A arte de entalhar imagens em uma matriz de madeira, técnica comumente utilizada como uma espécie de carimbo para ilustrar livretos de poesias popular, está deixando de ser vista com exclusividade nas páginas do tradicionalíssimo cordel. De três décadas para cá, cada vez mais a xilogravura vem ocupando galerias de arte e suas possibilidades estéticas …

05/08/2011 11:10



A arte de entalhar imagens em uma matriz de madeira, técnica comumente utilizada como uma espécie de carimbo para ilustrar livretos de poesias popular, está deixando de ser vista com exclusividade nas páginas do tradicionalíssimo cordel. De três décadas para cá, cada vez mais a xilogravura vem ocupando galerias de arte e suas possibilidades estéticas recebendo a devida atenção da academia. Como forma de reforçar esse novo olhar sobre a antiga tradição, três artistas resolveram buscar um ponto em comum ao conceber a exposição “Xilogravuras e Imagens Poéticas”, em cartaz até o próximo dia 31 de agosto no IFRN-Cidade Alta. A visitação é de segunda a sexta-feira, das 9h às 20h.

A abertura da mostra, que reúne xilogravuras da paraibana Rose Catão, do pintor gaúcho Miguel Mertollo e da poetisa potiguar Neide Santos, está marcada para hoje, às 19h, na galeria de arte da instituição. “Considerando que as linguagens sempre coexistiram, a xilogravura se interliga a pintura e poesia, e juntas trazem à tona uma pluralidade de significados que se manisfesta por mais de um código semiótico”, informa a curadoria da exposição, co-assinada por Catão e pela professora de produção cultural do IFRN Mara Mattos. Segundo as curadores, é a partir dessa visão múltipla que o visitante poderá perceber a interação entre xilogravura, poesia e pintura.

Contrastes

A cultura, os costumes e a paisagem nordestinas também inspiram a artista plástica italiana Anna Bloise, que expõe, até o dia 19 de agosto, série de pinturas na galeria de arte da Aliança Francesa de Natal.

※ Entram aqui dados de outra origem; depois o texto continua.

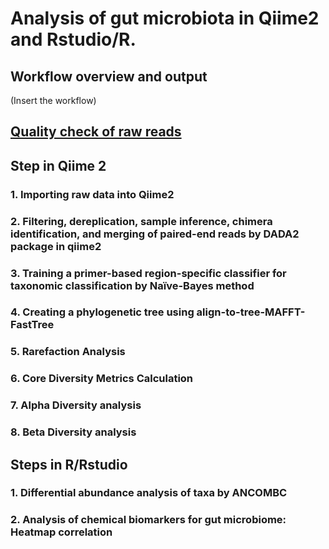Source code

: # Analysis of gut microbiota in Qiime2 and Rstudio/R.

## Workflow overview and output
(Insert the workflow)

## [Quality check of raw reads](https://raw.githubusercontent.com/thaocaoHPzbook/Goldfish-16S-rRNA-amplicon-data-analysis/refs/heads/main/Quality_Check.md)

## Step in Qiime 2
### 1. Importing raw data into Qiime2

### 2. Filtering, dereplication, sample inference, chimera identification, and merging of paired-end reads by DADA2 package in qiime2

### 3. Training a primer-based region-specific classifier for taxonomic classification by Naïve-Bayes method

### 4. Creating a phylogenetic tree using align-to-tree-MAFFT-FastTree

### 5.  Rarefaction Analysis

### 6. Core Diversity Metrics Calculation

### 7. Alpha Diversity analysis 

### 8. Beta Diversity analysis

## Steps in R/Rstudio
### 1. Differential abundance analysis of taxa by ANCOMBC

### 2. Analysis of chemical biomarkers for gut microbiome: Heatmap correlation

Intitulada “Contrastes”, a mostra alterna suavidade com aspereza, marcas tribais e símbolos modernos, claro e escuro, entre outros contrastes que envolvem o expectador através de expressões que aguçam os sentidos.

“As cores, os odores e a sonoridade provocaram um movimento contínuo em minha mente e se colocaram sempre na vanguarda da minha investigação sobre a vida. Acredito que da experiência nasce a verdade e logicamente, nasce uma arte instintiva, forte e instigante”, pontua Bloise, ao buscar explicações para os contrastes pessoais que a levaram produzir essa exposição.